→ Assignment
Which lines of the data below contain "beledigd"? Please show them all.

→ Source information
^^^^^^^^

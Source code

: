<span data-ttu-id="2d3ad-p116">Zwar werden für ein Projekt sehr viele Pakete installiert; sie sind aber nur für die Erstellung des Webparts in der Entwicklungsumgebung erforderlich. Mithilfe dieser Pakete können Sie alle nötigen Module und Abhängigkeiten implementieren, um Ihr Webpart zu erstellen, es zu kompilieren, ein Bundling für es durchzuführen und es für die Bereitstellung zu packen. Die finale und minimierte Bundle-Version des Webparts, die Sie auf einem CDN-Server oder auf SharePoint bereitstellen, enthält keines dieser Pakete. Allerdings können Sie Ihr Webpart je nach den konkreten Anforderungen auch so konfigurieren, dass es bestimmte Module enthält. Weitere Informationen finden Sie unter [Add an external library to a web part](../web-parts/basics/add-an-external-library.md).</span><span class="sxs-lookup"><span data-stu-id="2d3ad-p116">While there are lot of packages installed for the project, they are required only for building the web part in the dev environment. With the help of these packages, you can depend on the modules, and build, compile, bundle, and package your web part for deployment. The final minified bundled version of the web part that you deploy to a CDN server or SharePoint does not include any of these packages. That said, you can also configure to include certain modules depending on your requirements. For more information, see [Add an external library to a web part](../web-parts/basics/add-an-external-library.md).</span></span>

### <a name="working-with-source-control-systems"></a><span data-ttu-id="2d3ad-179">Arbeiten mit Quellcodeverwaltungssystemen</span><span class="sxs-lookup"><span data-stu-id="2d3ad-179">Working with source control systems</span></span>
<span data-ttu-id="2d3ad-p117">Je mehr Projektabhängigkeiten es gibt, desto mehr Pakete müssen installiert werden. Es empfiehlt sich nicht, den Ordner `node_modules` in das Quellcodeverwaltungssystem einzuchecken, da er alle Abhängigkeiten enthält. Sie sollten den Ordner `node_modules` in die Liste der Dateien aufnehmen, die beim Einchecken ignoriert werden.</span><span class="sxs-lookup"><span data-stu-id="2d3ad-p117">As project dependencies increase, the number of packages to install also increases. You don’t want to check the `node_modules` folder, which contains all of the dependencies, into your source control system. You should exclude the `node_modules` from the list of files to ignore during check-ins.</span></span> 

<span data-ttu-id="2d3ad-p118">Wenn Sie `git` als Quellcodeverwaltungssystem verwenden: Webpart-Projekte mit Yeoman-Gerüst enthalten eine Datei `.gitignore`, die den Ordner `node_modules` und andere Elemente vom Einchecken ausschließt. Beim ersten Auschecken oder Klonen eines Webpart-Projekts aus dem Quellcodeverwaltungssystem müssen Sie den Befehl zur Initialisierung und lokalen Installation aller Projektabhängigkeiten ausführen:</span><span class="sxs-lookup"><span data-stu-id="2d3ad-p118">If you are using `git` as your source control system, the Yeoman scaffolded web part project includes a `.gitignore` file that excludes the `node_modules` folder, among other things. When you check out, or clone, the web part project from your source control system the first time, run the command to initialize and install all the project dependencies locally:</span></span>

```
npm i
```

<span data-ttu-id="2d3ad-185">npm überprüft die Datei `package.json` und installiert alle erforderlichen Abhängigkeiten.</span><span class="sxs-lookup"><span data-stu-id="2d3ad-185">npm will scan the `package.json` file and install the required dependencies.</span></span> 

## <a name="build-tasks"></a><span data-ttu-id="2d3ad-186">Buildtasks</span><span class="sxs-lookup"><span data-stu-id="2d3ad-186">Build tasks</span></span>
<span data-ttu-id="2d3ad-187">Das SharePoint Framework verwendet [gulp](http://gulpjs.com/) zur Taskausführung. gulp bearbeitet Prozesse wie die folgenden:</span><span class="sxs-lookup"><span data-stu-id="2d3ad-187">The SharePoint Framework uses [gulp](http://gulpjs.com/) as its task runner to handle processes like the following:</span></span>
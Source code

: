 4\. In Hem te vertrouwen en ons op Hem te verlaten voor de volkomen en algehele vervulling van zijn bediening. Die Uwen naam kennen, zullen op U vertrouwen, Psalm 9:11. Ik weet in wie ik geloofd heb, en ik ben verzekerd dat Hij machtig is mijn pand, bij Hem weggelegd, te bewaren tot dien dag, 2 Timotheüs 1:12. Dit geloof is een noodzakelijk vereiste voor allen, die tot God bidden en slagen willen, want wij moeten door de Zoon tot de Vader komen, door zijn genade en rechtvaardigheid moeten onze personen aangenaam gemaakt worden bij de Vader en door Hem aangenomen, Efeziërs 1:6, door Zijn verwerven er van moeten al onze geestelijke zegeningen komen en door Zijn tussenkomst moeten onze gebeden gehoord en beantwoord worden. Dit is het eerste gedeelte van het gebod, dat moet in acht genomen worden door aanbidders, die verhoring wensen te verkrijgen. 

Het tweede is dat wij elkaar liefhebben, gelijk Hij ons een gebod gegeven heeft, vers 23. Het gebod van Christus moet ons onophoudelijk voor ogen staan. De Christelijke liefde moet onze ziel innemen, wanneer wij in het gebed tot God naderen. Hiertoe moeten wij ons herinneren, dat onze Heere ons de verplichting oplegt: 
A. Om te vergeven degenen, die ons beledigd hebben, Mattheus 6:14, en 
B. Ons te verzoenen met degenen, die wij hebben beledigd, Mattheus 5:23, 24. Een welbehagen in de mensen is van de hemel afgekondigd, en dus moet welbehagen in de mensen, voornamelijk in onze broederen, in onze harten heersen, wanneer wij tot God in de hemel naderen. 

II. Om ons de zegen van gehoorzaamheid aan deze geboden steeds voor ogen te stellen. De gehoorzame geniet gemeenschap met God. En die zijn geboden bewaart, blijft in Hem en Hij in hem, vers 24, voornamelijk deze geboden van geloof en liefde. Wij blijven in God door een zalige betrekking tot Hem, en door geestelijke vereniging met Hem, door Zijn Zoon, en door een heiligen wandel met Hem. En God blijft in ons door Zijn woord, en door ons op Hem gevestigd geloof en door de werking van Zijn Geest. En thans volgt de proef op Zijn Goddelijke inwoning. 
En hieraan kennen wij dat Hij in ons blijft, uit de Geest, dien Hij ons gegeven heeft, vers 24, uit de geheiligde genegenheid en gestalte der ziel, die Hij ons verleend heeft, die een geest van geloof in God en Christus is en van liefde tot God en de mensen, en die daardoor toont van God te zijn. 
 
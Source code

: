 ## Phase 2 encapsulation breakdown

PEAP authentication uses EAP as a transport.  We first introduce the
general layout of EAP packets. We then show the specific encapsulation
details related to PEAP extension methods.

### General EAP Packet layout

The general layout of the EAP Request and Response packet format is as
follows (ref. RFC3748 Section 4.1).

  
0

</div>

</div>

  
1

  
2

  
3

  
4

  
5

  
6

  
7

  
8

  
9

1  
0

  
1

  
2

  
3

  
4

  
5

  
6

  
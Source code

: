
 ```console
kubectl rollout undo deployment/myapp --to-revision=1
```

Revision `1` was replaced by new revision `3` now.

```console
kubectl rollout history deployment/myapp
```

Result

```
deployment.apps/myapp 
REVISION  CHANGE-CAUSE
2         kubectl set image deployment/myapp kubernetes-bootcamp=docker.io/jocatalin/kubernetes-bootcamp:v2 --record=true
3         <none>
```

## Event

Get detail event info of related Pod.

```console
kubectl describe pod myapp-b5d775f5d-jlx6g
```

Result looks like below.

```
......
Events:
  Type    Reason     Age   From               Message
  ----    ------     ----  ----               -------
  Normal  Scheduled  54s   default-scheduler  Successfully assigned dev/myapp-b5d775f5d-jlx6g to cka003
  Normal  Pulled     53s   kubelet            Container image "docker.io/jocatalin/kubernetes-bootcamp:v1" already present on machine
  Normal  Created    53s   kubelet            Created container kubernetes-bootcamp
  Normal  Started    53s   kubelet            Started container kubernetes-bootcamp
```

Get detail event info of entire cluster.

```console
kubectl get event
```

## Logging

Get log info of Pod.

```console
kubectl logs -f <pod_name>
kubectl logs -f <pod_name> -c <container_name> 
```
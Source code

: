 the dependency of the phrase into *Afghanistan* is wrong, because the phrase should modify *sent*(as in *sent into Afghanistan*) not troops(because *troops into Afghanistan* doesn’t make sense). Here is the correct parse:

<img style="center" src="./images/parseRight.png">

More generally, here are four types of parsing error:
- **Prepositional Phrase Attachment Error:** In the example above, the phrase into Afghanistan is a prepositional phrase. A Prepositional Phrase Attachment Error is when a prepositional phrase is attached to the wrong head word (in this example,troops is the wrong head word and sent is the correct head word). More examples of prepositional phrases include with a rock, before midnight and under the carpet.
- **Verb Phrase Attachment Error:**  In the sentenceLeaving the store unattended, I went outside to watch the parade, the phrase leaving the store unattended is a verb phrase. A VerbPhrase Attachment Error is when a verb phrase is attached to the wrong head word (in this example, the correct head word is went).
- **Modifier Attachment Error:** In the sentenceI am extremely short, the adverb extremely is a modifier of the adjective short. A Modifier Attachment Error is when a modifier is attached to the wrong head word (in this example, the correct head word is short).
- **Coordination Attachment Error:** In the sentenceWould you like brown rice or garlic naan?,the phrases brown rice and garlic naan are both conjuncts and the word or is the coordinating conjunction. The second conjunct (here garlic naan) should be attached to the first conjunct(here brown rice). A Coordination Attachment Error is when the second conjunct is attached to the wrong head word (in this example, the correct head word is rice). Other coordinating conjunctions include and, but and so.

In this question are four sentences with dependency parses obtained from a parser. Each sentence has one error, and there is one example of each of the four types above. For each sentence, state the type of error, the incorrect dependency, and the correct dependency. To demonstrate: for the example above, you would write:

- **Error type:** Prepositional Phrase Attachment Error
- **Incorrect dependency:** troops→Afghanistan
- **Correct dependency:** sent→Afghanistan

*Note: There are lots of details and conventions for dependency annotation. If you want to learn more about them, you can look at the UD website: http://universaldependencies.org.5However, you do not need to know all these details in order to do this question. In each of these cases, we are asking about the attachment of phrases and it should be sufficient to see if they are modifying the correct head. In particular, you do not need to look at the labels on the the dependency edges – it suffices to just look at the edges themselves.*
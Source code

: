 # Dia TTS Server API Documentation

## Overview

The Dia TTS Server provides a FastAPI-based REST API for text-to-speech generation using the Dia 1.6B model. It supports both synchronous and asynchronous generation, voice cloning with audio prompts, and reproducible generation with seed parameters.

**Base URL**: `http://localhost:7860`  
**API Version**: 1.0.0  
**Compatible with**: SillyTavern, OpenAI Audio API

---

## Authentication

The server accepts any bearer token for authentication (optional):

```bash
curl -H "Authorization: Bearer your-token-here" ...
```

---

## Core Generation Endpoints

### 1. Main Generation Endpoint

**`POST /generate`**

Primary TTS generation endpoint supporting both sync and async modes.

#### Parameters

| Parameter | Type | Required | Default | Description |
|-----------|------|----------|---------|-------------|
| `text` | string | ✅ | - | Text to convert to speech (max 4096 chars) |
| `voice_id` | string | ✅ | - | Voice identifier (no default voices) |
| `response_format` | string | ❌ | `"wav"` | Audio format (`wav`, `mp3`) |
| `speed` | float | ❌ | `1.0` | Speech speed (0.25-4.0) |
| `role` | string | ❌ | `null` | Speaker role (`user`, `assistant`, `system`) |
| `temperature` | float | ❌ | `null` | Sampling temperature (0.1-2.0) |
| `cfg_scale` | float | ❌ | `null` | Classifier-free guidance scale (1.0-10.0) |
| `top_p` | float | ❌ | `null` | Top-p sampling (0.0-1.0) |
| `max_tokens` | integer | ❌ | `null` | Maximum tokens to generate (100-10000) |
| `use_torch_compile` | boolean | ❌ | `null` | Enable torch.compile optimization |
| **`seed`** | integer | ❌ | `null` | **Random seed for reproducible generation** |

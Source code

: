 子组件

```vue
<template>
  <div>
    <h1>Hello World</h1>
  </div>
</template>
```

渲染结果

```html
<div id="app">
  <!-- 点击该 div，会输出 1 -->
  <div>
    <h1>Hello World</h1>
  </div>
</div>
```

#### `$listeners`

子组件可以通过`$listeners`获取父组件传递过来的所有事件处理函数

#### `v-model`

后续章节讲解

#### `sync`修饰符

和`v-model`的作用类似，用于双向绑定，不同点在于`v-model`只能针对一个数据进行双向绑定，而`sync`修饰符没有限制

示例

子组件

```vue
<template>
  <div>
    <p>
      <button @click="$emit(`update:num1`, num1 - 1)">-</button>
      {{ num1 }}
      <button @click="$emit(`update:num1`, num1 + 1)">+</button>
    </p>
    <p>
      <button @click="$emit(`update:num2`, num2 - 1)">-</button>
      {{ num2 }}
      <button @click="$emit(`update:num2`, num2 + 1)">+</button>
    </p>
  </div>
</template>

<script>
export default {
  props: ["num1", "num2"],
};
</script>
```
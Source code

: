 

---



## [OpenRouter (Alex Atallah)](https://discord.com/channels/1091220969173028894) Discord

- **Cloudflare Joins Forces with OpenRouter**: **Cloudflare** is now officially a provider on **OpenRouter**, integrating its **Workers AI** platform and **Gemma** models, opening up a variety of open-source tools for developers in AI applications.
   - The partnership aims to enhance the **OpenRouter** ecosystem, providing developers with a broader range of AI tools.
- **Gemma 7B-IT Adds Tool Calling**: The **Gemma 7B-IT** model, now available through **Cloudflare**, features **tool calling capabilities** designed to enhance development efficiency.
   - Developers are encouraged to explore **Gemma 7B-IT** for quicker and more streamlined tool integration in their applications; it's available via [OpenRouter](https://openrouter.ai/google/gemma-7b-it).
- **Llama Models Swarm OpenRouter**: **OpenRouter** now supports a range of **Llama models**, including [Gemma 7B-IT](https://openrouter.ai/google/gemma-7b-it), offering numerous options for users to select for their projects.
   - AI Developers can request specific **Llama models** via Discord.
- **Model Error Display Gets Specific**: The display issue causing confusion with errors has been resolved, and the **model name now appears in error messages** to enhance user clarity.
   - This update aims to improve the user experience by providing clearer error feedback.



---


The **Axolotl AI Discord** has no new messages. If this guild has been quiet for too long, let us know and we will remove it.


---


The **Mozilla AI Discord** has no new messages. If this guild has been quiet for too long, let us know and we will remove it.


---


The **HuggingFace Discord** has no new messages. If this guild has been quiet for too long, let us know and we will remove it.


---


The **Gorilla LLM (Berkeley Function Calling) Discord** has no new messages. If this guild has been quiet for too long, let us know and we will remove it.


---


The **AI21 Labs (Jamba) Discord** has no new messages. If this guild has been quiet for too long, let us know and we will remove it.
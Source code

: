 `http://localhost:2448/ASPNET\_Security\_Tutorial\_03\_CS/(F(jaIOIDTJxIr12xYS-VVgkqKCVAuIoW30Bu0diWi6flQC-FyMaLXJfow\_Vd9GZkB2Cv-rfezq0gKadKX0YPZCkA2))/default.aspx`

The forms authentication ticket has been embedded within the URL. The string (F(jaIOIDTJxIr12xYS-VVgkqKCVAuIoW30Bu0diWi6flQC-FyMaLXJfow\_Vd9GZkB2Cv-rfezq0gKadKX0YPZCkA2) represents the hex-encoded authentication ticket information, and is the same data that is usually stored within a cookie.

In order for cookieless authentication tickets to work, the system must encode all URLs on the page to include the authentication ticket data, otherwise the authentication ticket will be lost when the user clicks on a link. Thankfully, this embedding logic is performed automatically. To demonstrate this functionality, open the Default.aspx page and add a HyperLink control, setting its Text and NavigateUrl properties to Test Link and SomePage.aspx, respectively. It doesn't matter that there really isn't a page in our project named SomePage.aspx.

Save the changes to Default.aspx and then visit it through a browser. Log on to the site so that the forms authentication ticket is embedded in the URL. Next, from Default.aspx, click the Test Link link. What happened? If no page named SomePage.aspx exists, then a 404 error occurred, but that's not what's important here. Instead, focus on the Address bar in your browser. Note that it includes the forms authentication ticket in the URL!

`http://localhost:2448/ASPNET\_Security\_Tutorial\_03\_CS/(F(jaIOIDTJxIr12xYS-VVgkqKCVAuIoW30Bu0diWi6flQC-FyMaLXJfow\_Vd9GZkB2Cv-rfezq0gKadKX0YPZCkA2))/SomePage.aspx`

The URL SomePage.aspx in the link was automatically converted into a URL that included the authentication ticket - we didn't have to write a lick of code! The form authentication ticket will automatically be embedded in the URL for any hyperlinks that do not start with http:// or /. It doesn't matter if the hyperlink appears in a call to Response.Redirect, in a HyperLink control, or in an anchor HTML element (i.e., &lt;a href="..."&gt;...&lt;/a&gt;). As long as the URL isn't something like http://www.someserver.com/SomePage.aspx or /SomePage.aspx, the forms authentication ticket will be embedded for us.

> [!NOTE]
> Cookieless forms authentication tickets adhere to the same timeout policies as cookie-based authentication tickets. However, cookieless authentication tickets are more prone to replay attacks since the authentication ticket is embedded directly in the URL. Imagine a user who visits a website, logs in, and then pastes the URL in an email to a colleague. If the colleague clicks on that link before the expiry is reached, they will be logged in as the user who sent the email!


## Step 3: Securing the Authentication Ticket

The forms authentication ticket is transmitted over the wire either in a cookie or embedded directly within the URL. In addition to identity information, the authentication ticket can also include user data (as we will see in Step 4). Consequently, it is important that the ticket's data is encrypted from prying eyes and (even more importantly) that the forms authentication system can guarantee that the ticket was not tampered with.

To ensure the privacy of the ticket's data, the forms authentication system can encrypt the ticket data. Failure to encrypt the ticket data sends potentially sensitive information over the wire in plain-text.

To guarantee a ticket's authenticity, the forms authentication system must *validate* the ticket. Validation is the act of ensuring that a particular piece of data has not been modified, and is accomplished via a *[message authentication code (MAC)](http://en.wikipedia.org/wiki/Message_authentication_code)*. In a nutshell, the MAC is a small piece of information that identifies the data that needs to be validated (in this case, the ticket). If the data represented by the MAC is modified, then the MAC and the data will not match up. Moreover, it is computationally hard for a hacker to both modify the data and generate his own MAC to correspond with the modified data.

^^^^^^^^

→ Expected answer
A. Om te vergeven degenen, die ons beledigd hebben, Mattheus 6:14, en 
B. Ons te verzoenen met degenen, die wij hebben beledigd, Mattheus 5:23, 24. Een welbehagen in de mensen is van de hemel afgekondigd, en dus moet welbehagen in de mensen, voornamelijk in onze broederen, in onze harten heersen, wanneer wij tot God in de hemel naderen. 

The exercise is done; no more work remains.